Shop for groceries together. I once went camping with a friend where we agreed we’d “just buy a bunch of stuff on our own and share it.” He and his girlfriend gobbled up an artisanal loaf of bread I’d brought. When I mentioned it, he assured me that he had a loaf of premade, frozen garlic bread I could eat. I wasn’t too pleased. A good way to minimize potential conflict is to go grocery shopping together beforehand. There will inevitably have to be some compromises (for instance, maybe it’s important to you to have better beer than Tecate, so you agree to pay for your own stash separately), but at least you’ll get this hashed out before you’re stuck in the woods. (Note: Cans of beer are indeed better than bottles, as they’re lighter and the empties are crushable. And—good news for beer snobs—plenty of craft beers now come in cans.)

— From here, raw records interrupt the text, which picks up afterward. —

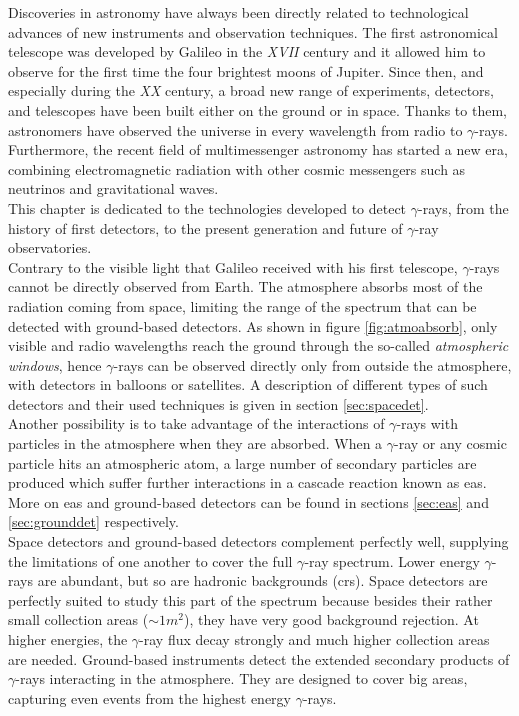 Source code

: \documentclass[main.tex]{subfiles}
\begin{document}
\glsresetall
Discoveries in astronomy have always been directly related to technological advances of new instruments and observation techniques. The first astronomical telescope was developed by Galileo in the \textit{XVII} century and it allowed him to observe for the first time the four brightest moons of Jupiter. Since then, and especially during the \textit{XX} century, a broad new range of experiments, detectors, and telescopes have been built either on the ground or in space. Thanks to them, astronomers have observed the universe in every wavelength from radio to $\gamma$-rays. Furthermore, the recent field of multimessenger astronomy has started a new era, combining electromagnetic radiation with other cosmic messengers such as neutrinos and gravitational waves.\\
This chapter is dedicated to the technologies developed to detect $\gamma$-rays, from the history of first detectors, to the present generation and future of $\gamma$-ray observatories.\\
Contrary to the visible light that Galileo received with his first telescope, $\gamma$-rays cannot be directly observed from Earth. The atmosphere absorbs most of the radiation coming from space, limiting the range of the spectrum that can be detected with ground-based detectors. As shown in figure \ref{fig:atmoabsorb}, only visible and radio wavelengths reach the ground through the so-called \textit{atmospheric windows}, hence $\gamma$-rays can be observed directly only from outside the atmosphere, with detectors in balloons or satellites. A description of different types of such detectors and their used techniques is given in section \ref{sec:spacedet}.\\
Another possibility is to take advantage of the interactions of $\gamma$-rays with particles in the atmosphere when they are absorbed. When a $\gamma$-ray or any cosmic particle hits an atmospheric atom, a large number of secondary particles are produced which suffer further interactions in a cascade reaction known as \gls{eas}. More on \gls{eas} and ground-based detectors can be found in sections \ref{sec:eas} and \ref{sec:grounddet} respectively.\\
Space detectors and ground-based detectors complement perfectly well, supplying the limitations of one another to cover the full $\gamma$-ray spectrum. Lower energy $\gamma$-rays are abundant, but so are hadronic backgrounds (\glspl{cr}). Space detectors are perfectly suited to study this part of the spectrum because besides their rather small collection areas ($\sim 1 m^2$), they have very good background rejection. At higher energies, the $\gamma$-ray flux decay strongly and much higher collection areas are needed. Ground-based instruments detect the extended secondary products of $\gamma$-rays interacting in the atmosphere. They are designed to cover big areas, capturing even events from the highest energy $\gamma$-rays.
\end{document}
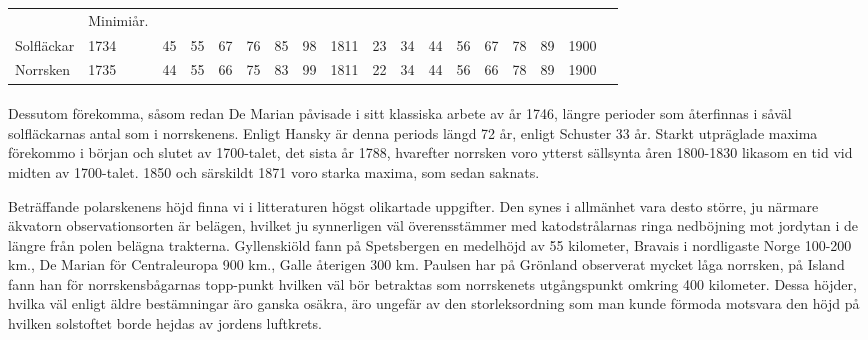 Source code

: \documentclass[a4paper, 12pt, oneside, swedish]{article}
\begin{document}
\begin{table}[H]
    \centering
    \footnotesize
    \begin{tabular}{p{12mm} p{10mm} p{2mm} p{2mm} p{2mm} p{2mm} p{2mm} p{2mm} p{4mm} p{2mm} p{2mm} p{2mm} p{2mm} p{2mm} p{2mm} p{2mm} p{2mm} p{4mm}}
        ~ & Minimiår. & ~ & ~ & ~ & ~ & ~ & ~ & ~ & ~ & ~ & ~ & ~ & ~ & ~ & ~ & ~ \\
        Solfläckar & 1734 & 45 & 55 & 67 & 76 & 85 & 98 & 1811 & 23 & 34 & 44 & 56 & 67 & 78 & 89 & 1900 \\
        Norrsken & 1735 & 44 & 55 & 66 & 75 & 83 & 99 & 1811 & 22 & 34 & 44 & 56 & 66 & 78 & 89 & 1900 \\
    \end{tabular}
\end{table}
\paragraph{}
Dessutom förekomma, såsom redan De Marian påvisade i sitt klassiska arbete av år 1746, längre perioder som återfinnas i såväl solfläckarnas antal som i norrskenens. Enligt Hansky är denna periods längd 72 år, enligt Schuster 33 år. Starkt utpräglade maxima förekommo i början och slutet av 1700-talet, det sista år 1788, hvarefter norrsken voro ytterst sällsynta åren 1800-1830 likasom en tid vid midten av 1700-talet. 1850 och särskildt 1871 voro starka maxima, som sedan saknats.

Beträffande polarskenens höjd finna vi i litteraturen högst olikartade uppgifter. Den synes i allmänhet vara desto större, ju närmare äkvatorn observationsorten är belägen, hvilket ju synnerligen väl överensstämmer med katodstrålarnas ringa nedböjning mot jordytan i de längre från polen belägna trakterna. Gyllenskiöld fann på Spetsbergen en medelhöjd av 55 kilometer, Bravais i nordligaste Norge 100-200 km., De Marian för Centraleuropa 900 km., Galle återigen 300 km. Paulsen har på Grönland observerat mycket låga norrsken, på Island fann han för norrskensbågarnas topp-punkt hvilken väl bör betraktas som norrskenets utgångspunkt omkring 400 kilometer. Dessa höjder, hvilka väl enligt äldre bestämningar äro ganska osäkra, äro ungefär av den storleksordning som man kunde förmoda motsvara den höjd på hvilken solstoftet borde hejdas av jordens luftkrets.
\end{document}
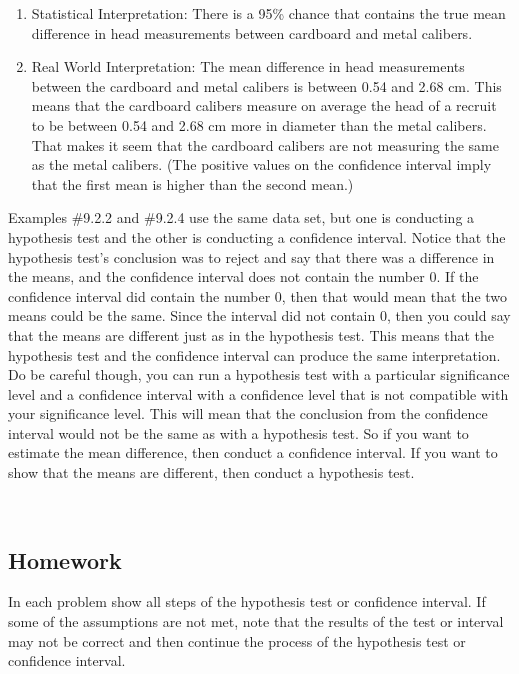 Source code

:\documentclass[]{book}
\begin{document}
\begin{enumerate}
\def\labelenumi{\arabic{enumi}.}
\setcounter{enumi}{3}
\item
  Statistical Interpretation: There is a 95\% chance that contains the true mean difference in head measurements between cardboard and metal calibers.
\item
  Real World Interpretation: The mean difference in head measurements between the cardboard and metal calibers is between 0.54 and 2.68 cm. This means that the cardboard calibers measure on average the head of a recruit to be between 0.54 and 2.68 cm more in diameter than the metal calibers. That makes it seem that the cardboard calibers are not measuring the same as the metal calibers. (The positive values on the confidence interval imply that the first mean is higher than the second mean.)
\end{enumerate}

Examples \#9.2.2 and \#9.2.4 use the same data set, but one is conducting a hypothesis test and the other is conducting a confidence interval. Notice that the hypothesis test's conclusion was to reject and say that there was a difference in the means, and the confidence interval does not contain the number 0. If the confidence interval did contain the number 0, then that would mean that the two means could be the same. Since the interval did not contain 0, then you could say that the means are different just as in the hypothesis test. This means that the hypothesis test and the confidence interval can produce the same interpretation. Do be careful though, you can run a hypothesis test with a particular significance level and a confidence interval with a confidence level that is not compatible with your significance level. This will mean that the conclusion from the confidence interval would not be the same as with a hypothesis test. So if you want to estimate the mean difference, then conduct a confidence interval. If you want to show that the means are different, then conduct a hypothesis test.

\textbf{\\
}

\hypertarget{homework-27}{%
\subsection{Homework}\label{homework-27}}

In each problem show all steps of the hypothesis test or confidence interval. If some of the assumptions are not met, note that the results of the test or interval may not be correct and then continue the process of the hypothesis test or confidence interval.
\end{document}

Keep the campsite clean. Common areas should be kept tidy. Don’t forget to bring trash bags. I like to bring a tablecloth for the picnic table to catch spills and keep ants from gathering; it can be folded up between meals. When you decamp, leave the site cleaner than when you found it. At all costs, do not leave bottles in the fire pit. According to Ranger D. Stephen of Portola Redwoods State Park in California, “They can heat up and explode.”
Secure food from animals. Obviously it would be poor manners to leave food out in the open where animals can get it. But raccoons, bears, and the occasional rodent you may encounter while camping can be very smart. According to Stephen, the wooden storage boxes often provided by campsites have been broken into and should not be depended upon. Nor should most cheap coolers. Some friends of mine once had a raccoon open an unlocked cooler and eat every single one of the items inside, including an entire bunch of grapes. Food is safe from most animals in bear containers, hung from trees, in locking coolers, or in the trunk of your car.

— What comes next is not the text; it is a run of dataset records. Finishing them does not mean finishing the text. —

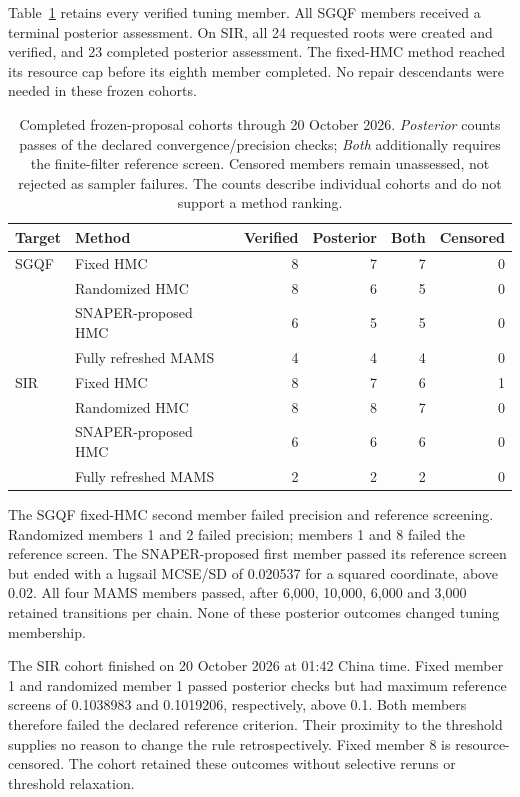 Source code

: Table~\ref{tab:bf-modern-cohort-results} retains every verified tuning member.
All SGQF members received a terminal posterior assessment. On SIR, all 24
requested roots were created and verified, and 23 completed posterior
assessment. The fixed-HMC method reached its resource cap before its eighth
member completed. No repair descendants were needed in these frozen cohorts.

\begin{table}[htbp]
\centering\small
\begin{tabular}{llrrrr}
\toprule
Target & Method & Verified & Posterior & Both & Censored\\
\midrule
SGQF & Fixed HMC & 8 & 7 & 7 & 0\\
 & Randomized HMC & 8 & 6 & 5 & 0\\
 & SNAPER-proposed HMC & 6 & 5 & 5 & 0\\
 & Fully refreshed MAMS & 4 & 4 & 4 & 0\\
\midrule
SIR & Fixed HMC & 8 & 7 & 6 & 1\\
 & Randomized HMC & 8 & 8 & 7 & 0\\
 & SNAPER-proposed HMC & 6 & 6 & 6 & 0\\
 & Fully refreshed MAMS & 2 & 2 & 2 & 0\\
\bottomrule
\end{tabular}
\caption{Completed frozen-proposal cohorts through 20 October 2026.
\emph{Posterior} counts passes of the declared convergence/precision checks;
\emph{Both} additionally requires the finite-filter reference screen.
Censored members remain unassessed, not rejected as sampler failures.
The counts describe individual cohorts and do not support a method ranking.}
\label{tab:bf-modern-cohort-results}
\end{table}

The SGQF fixed-HMC second member failed precision and reference screening.
Randomized members 1 and 2 failed precision; members 1 and 8 failed the
reference screen. The SNAPER-proposed first member passed its reference
screen but ended with a lugsail MCSE/SD of 0.020537 for a squared coordinate,
above 0.02. All four MAMS members passed, after 6,000, 10,000, 6,000 and
3,000 retained transitions per chain. None of these posterior outcomes
changed tuning membership.

The SIR cohort finished on 20 October 2026 at 01:42 China time. Fixed member
1 and randomized member 1 passed posterior checks but had maximum reference
screens of 0.1038983 and 0.1019206, respectively, above 0.1. Both members
therefore failed the declared reference criterion. Their proximity to the
threshold supplies no reason to change the rule retrospectively. Fixed
member 8 is resource-censored. The cohort retained these outcomes without
selective reruns or threshold relaxation.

Play folk not rock. People often have very different ideas about music, especially when camping. Some love to have their tunes playing at all times, while others feel recorded music ruins the camping experience. You can ask your friends ahead of time if they mind if you bring an iPod, but most people will politely say they don’t mind even if they do. In my opinion, it’s better to avoid the issue altogether and leave the speakers behind. An acoustic guitar, passed around the campfire for late-night Neil Young sing-alongs, seems less controversial and more fitting somehow.
Provide a surprise. Tammie Dooley, a freelance travel writer in Oklahoma, says her special camping nightcap is Swiss Miss Dark Chocolate Sensation cocoa mix with butterscotch schnapps. My own specialty is bacon toast. You drench a slice of bread with leftover bacon fat and grill it. This might sound gross, but if you have a slight hangover from drinking too many beers around the campfire, it’s the perfect remedy. Also, you might want to think about leaving a small token for strangers, in the interests of camping karma. There’s nothing better than arriving at a campsite and finding that the last inhabitants have left you a stack of firewood.